# PyCity Schools Analysis

* As a whole, schools with higher budgets, did not yield better test results. By contrast, schools with higher spending per student actually (\$645-675) underperformed compared to schools with smaller budgets (<\$585 per student).

* As a whole, smaller and medium sized schools dramatically out-performed large sized schools on passing math performances (89-91% passing vs 67%).

* As a whole, charter schools out-performed the public district schools across all metrics. However, more analysis will be required to glean if the effect is due to school practices or the fact that charter schools tend to serve smaller student populations per school. 
---

### Note
* Instructions have been included for each segment. You do not have to follow them exactly, but they are included to help you think through the steps.

In [None]:
# Dependencies and Setup
import pandas as pd
pd.options.display.float_format = '${:,.2f}'.format
import matplotlib.pyplot as plt
import numpy as np
import seaborn as sns
%matplotlib inline

pd.options.display.float_format = '{:,}'.format

# File to Load (Remember to Change These)
school_data_to_load = "Resources/schools_complete.csv"
student_data_to_load = "Resources/students_complete.csv"
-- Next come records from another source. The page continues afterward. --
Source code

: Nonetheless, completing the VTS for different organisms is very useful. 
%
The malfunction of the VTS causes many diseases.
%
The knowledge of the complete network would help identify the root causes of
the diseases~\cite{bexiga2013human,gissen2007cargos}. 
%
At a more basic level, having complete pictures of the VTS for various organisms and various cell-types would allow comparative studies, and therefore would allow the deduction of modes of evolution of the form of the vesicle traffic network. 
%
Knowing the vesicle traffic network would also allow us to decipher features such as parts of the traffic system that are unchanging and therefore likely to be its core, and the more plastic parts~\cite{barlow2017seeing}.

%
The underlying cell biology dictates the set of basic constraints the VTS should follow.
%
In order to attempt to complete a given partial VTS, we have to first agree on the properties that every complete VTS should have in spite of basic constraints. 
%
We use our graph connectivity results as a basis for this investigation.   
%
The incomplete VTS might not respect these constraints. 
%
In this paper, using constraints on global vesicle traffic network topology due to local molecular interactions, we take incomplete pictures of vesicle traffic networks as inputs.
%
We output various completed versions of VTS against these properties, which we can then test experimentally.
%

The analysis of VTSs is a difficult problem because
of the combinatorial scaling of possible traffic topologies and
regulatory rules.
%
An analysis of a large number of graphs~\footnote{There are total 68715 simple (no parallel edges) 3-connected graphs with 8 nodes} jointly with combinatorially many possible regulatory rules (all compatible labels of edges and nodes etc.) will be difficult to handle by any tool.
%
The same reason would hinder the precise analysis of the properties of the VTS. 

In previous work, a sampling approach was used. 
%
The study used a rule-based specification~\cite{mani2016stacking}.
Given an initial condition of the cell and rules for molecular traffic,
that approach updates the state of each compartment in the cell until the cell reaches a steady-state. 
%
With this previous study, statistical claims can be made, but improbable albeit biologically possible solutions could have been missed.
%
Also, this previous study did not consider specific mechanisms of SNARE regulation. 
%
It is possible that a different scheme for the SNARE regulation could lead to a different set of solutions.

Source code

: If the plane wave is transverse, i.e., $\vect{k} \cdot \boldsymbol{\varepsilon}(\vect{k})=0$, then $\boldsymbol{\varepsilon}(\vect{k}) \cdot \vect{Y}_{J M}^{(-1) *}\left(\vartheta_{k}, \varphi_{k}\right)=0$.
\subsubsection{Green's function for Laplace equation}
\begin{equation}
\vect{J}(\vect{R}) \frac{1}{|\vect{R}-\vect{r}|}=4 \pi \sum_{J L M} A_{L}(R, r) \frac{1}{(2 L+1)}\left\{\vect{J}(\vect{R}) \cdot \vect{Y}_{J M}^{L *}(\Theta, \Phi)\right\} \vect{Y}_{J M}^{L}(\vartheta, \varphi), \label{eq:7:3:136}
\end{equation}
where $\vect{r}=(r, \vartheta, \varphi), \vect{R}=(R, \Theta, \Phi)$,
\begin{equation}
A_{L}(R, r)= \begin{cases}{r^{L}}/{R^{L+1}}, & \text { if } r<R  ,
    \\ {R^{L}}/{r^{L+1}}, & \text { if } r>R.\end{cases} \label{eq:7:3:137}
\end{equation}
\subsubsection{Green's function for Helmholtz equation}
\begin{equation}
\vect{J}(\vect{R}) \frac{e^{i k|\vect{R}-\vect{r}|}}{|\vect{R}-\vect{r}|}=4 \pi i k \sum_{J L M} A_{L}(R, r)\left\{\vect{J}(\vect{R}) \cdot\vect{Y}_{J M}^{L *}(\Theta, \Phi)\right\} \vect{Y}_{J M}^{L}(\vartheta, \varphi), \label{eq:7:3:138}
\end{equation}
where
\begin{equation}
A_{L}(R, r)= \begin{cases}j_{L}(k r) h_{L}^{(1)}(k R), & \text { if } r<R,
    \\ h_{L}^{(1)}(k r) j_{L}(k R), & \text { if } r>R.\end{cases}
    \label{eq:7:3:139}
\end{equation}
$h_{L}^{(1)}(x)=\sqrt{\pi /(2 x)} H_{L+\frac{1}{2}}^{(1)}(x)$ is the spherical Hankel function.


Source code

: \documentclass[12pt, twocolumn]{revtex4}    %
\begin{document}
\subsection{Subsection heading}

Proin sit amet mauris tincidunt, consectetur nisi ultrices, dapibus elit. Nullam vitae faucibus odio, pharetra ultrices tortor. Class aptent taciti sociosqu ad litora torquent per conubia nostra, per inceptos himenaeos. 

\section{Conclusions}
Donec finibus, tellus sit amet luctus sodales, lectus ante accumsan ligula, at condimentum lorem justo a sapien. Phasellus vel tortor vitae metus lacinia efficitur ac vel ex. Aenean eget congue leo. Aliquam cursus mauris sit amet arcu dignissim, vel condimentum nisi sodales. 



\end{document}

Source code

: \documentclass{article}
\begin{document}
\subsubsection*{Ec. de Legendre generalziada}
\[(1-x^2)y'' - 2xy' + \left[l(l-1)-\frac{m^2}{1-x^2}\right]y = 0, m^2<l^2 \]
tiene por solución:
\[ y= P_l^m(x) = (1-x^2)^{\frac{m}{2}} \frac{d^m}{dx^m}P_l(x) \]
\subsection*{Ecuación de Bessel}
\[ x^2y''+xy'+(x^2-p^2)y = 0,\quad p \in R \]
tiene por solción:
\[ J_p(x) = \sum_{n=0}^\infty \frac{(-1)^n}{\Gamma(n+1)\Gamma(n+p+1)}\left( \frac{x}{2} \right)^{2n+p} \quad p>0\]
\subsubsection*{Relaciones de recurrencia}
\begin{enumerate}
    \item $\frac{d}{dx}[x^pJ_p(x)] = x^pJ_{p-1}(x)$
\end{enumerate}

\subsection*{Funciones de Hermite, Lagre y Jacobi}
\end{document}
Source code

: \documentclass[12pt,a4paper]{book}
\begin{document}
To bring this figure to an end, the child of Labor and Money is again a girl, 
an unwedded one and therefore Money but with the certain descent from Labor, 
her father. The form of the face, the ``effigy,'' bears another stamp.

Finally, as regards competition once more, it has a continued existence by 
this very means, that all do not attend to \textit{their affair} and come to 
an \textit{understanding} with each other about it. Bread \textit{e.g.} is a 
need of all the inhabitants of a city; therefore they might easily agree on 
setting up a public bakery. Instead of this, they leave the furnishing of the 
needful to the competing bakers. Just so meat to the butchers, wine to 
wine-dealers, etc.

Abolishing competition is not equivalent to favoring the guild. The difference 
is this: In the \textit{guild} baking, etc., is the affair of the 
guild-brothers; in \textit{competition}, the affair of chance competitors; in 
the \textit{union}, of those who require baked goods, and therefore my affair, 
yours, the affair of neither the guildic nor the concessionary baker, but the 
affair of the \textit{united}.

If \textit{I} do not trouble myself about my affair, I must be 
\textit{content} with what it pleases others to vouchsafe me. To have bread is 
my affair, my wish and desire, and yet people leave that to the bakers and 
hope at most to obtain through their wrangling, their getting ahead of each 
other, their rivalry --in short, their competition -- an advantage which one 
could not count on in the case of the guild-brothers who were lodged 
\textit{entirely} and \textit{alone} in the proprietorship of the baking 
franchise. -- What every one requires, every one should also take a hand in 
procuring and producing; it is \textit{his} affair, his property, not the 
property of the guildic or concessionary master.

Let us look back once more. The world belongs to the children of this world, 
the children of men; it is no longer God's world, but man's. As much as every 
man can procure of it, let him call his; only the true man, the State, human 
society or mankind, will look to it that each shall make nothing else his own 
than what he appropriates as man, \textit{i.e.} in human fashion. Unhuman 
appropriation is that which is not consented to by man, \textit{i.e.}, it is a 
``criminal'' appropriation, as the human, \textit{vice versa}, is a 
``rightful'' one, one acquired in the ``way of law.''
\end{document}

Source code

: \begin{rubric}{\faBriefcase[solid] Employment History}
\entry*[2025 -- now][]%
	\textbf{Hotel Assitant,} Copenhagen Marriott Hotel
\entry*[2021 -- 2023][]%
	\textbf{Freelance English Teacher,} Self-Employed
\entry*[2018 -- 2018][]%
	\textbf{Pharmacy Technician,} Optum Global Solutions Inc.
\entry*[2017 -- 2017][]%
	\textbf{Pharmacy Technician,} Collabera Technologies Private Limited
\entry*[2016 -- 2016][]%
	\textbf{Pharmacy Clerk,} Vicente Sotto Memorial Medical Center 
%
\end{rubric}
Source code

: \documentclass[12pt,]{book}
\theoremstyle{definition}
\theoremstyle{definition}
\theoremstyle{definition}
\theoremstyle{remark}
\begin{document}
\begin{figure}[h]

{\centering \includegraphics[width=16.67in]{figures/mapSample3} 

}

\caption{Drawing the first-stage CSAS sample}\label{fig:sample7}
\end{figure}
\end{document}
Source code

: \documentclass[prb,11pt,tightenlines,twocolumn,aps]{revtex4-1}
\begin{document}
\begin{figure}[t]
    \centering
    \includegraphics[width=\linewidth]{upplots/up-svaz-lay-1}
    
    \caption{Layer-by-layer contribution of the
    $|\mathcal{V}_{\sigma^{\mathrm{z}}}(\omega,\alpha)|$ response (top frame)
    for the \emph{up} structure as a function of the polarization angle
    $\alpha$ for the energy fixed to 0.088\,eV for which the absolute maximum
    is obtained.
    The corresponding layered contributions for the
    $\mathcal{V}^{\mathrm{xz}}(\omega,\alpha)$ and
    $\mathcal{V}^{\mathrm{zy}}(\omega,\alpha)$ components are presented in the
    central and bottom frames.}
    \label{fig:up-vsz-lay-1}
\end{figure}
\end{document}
# Read School and Student Data File and store into Pandas Data Frames
school_data_df = pd.read_csv(school_data_to_load, encoding="ISO-8859-1")
student_data_df = pd.read_csv(student_data_to_load, encoding="ISO-8859-1")

school_data_df.dropna(how = 'any')
student_data_df.dropna(how = 'any')

In [None]:
#check school file
school_data_df.head

In [None]:
#check student file
student_data_df.head

In [None]:
#calculate the number of schools
total_schools = len(school_data_df)

#calculate total number of students
total_students = (school_data_df["size"].sum())

#Calculate the total budget
total_budget = (school_data_df["budget"].map('${:,.2f}'.format))
total_budget = (school_data_df["budget"].sum())

#total_budget = (school_data_df["budget"]

#calculate average math scores
avg_math = round(student_data_df["math_score"].mean(), 1)

#calcuate average reading score
avg_read = round(student_data_df["reading_score"].mean(),1)

student_total = len(student_data_df)

# Calculate the percentage of students with a passing math score (70 or greater)
pass_math = ((student_data_df["math_score"] >= 70).value_counts()[True])
percent_pass_math = round((pass_math/student_total)*100,2)


#Calculate the percentage of students with a passing reading score (70 or greater)
pass_read = ((student_data_df["reading_score"] >= 70).value_counts()[True])
percent_pass_read = round((pass_read/student_total)*100,2)

#Calculate the overall passing rate
percent_overall_passing_rate = round((percent_pass_math + percent_pass_read)/2,1)

district_summary_df = pd.DataFrame({"Number of schools": [total_schools],
                                   "Number of students": [total_students],
                                   "Total budget": [total_budget],
                                   "Average Math score": [avg_math],
                                   "Percent with Passing Math Score": [percent_pass_math],
                                   "Average Reading score": [avg_read],
                                   "Percent with Passing Reading Score": [percent_pass_read],
                                   "Percent of Students Passing Math and Reading": [percent_overall_passing_rate]})
district_summary_df

district_summary_df.style.hide_index()
district_summary_df.style\
  .set_precision(3)

## District Summary

* Calculate the total number of schools

* Calculate the total number of students

* Calculate the total budget

* Calculate the average math score 

* Calculate the average reading score

* Calculate the overall passing rate (overall average score), i.e. (avg. math score + avg. reading score)/2

* Calculate the percentage of students with a passing math score (70 or greater)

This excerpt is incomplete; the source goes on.